Listed records
= Beginning of Section =
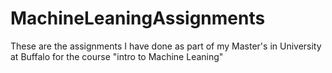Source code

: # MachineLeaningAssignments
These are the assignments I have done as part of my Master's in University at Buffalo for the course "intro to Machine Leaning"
= End of Section =
= Beginning of Section =
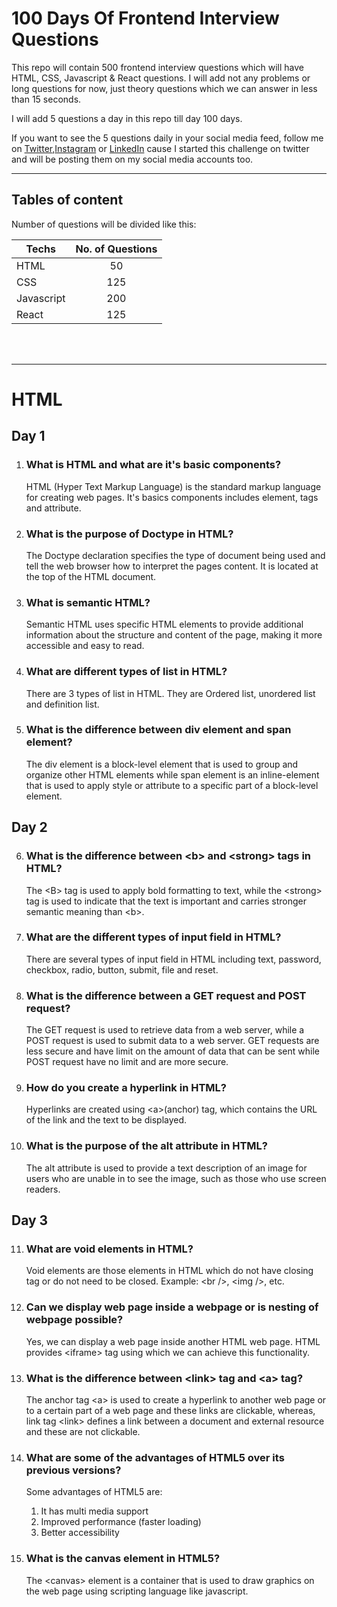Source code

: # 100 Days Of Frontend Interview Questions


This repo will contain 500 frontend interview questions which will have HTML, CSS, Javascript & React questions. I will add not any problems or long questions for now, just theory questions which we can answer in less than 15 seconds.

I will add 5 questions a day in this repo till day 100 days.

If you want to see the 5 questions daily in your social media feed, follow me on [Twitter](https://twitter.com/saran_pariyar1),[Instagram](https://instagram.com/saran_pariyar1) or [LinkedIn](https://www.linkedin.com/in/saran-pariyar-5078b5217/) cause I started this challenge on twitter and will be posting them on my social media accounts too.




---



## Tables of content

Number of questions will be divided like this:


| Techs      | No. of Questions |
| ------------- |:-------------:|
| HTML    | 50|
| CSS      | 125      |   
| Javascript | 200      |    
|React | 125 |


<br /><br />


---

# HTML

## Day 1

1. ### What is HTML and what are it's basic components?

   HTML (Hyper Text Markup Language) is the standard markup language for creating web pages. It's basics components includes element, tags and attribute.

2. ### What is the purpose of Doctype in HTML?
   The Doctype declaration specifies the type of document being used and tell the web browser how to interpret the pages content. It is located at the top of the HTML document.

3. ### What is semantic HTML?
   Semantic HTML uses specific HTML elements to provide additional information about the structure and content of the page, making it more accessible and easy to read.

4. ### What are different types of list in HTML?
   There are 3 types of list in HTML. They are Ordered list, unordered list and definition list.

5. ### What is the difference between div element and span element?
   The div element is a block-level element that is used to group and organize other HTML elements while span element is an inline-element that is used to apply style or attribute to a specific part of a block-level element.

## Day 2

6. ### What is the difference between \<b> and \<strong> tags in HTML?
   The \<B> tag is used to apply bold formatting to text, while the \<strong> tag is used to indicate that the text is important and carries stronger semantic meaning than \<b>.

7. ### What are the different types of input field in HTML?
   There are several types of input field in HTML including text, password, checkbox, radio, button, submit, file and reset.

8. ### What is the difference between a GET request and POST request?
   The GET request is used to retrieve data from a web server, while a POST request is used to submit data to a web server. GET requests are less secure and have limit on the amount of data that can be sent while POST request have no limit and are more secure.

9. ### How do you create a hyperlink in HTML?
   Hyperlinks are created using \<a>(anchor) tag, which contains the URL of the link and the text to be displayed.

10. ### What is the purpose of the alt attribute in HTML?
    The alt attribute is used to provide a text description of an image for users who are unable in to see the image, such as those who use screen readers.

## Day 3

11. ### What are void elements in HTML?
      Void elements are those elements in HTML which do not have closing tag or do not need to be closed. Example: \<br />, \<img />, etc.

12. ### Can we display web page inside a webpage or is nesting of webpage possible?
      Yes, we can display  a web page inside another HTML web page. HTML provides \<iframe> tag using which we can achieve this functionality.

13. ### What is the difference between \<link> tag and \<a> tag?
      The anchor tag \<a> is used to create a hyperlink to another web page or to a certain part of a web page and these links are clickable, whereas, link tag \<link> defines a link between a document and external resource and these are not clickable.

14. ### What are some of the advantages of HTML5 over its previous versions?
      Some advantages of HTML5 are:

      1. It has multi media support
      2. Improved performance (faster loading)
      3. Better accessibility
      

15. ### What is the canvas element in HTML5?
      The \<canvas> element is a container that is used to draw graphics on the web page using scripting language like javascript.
= End of Section =
Task directions
The lines above that hold the string "part" are to be located and copied.

Exercise answer
These are the assignments I have done as part of my Master's in University at Buffalo for the course "intro to Machine Leaning"
   The div element is a block-level element that is used to group and organize other HTML elements while span element is an inline-element that is used to apply style or attribute to a specific part of a block-level element.
      The anchor tag \<a> is used to create a hyperlink to another web page or to a certain part of a web page and these links are clickable, whereas, link tag \<link> defines a link between a document and external resource and these are not clickable.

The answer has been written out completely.